Ion and Other High-Efficiency Drives
Ion engines have now been used to take probes to several asteroids. These engines use their fuel only a very little at a time. The way they shape electric fields to accelerate a stream of ions means they can act only on a miniscule amount of fuel at a time. Though the ions leave at extreme speed, and so gram for gram they provide much more thrust than fuel in chemical rockets, the ion stream is so small today's ion engines provide less thrust than could be provided by a determined bumble bee. That's not an exaggeration. But, they will fire continuously for months, and in the end they will accelerate a spacecraft much more for each gram of fuel than any other engine in use.

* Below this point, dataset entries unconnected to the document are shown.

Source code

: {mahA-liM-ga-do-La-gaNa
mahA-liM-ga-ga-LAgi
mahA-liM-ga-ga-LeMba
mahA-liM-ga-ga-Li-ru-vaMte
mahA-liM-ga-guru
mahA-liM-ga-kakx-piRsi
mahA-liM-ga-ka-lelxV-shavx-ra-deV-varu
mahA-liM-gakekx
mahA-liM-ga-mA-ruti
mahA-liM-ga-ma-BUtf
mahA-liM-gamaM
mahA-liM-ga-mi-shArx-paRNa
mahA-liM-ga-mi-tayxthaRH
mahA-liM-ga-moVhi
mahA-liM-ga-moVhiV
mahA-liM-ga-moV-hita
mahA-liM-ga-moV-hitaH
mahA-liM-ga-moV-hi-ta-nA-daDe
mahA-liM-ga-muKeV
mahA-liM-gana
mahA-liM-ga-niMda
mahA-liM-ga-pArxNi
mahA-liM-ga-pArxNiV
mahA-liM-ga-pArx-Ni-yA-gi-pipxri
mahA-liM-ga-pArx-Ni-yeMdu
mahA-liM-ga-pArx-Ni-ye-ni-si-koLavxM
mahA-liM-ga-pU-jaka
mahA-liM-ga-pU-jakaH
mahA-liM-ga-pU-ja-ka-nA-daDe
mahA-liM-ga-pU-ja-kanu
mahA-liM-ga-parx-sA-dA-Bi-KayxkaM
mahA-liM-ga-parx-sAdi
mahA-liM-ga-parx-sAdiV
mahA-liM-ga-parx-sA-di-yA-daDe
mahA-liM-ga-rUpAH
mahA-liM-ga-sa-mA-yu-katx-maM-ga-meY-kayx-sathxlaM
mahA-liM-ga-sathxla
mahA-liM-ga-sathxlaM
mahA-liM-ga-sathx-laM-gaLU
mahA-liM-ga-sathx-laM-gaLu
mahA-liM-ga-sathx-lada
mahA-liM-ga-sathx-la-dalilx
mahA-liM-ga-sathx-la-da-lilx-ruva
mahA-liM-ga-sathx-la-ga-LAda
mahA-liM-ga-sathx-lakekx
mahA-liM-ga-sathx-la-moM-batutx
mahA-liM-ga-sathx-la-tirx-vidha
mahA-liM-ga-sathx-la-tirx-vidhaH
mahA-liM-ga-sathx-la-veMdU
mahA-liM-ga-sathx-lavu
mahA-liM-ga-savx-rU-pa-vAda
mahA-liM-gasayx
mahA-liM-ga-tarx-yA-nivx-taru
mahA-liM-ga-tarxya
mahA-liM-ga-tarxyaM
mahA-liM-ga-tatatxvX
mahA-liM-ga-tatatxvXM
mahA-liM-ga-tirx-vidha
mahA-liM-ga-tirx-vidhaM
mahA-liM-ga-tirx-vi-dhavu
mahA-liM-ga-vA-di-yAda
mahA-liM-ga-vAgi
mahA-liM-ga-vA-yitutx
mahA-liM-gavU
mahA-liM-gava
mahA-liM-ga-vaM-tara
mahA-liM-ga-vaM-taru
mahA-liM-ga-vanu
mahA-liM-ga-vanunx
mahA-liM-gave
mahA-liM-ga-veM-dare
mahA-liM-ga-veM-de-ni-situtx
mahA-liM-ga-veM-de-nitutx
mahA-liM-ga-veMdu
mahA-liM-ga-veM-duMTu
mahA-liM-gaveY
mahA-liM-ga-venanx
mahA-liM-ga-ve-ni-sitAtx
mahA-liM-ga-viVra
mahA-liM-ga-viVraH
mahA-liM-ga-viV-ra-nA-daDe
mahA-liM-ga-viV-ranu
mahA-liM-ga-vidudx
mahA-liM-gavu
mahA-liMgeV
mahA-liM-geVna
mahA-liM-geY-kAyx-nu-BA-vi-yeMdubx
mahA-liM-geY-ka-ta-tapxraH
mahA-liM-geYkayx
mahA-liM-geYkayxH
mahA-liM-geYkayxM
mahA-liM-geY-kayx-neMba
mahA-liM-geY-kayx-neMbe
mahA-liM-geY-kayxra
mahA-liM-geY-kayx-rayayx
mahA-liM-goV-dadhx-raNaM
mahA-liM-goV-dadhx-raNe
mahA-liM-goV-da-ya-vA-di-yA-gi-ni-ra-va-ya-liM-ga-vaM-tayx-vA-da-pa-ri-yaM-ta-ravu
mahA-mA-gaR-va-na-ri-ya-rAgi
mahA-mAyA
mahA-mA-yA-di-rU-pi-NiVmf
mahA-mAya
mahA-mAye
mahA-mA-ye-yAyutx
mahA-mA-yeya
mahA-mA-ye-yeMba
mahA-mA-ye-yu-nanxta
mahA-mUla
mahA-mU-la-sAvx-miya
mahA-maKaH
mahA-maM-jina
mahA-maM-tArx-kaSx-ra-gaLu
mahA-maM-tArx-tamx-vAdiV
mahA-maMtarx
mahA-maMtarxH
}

That could make them good for getting a cargo ship from low Earth orbit to lunar orbit. The mass saved because less fuel is needed means a much bigger payload can be delivered. Not quite as much as the difference in Isp suggests - the slow, spiraling trajectories used by low-thrust motors take a bit more fuel because they spend far more time breaking away from the pull of gravity near a world. But the portion of a spacecraft that is payload is still several times more than chemical rockets, or even nuclear rockets, can deliver.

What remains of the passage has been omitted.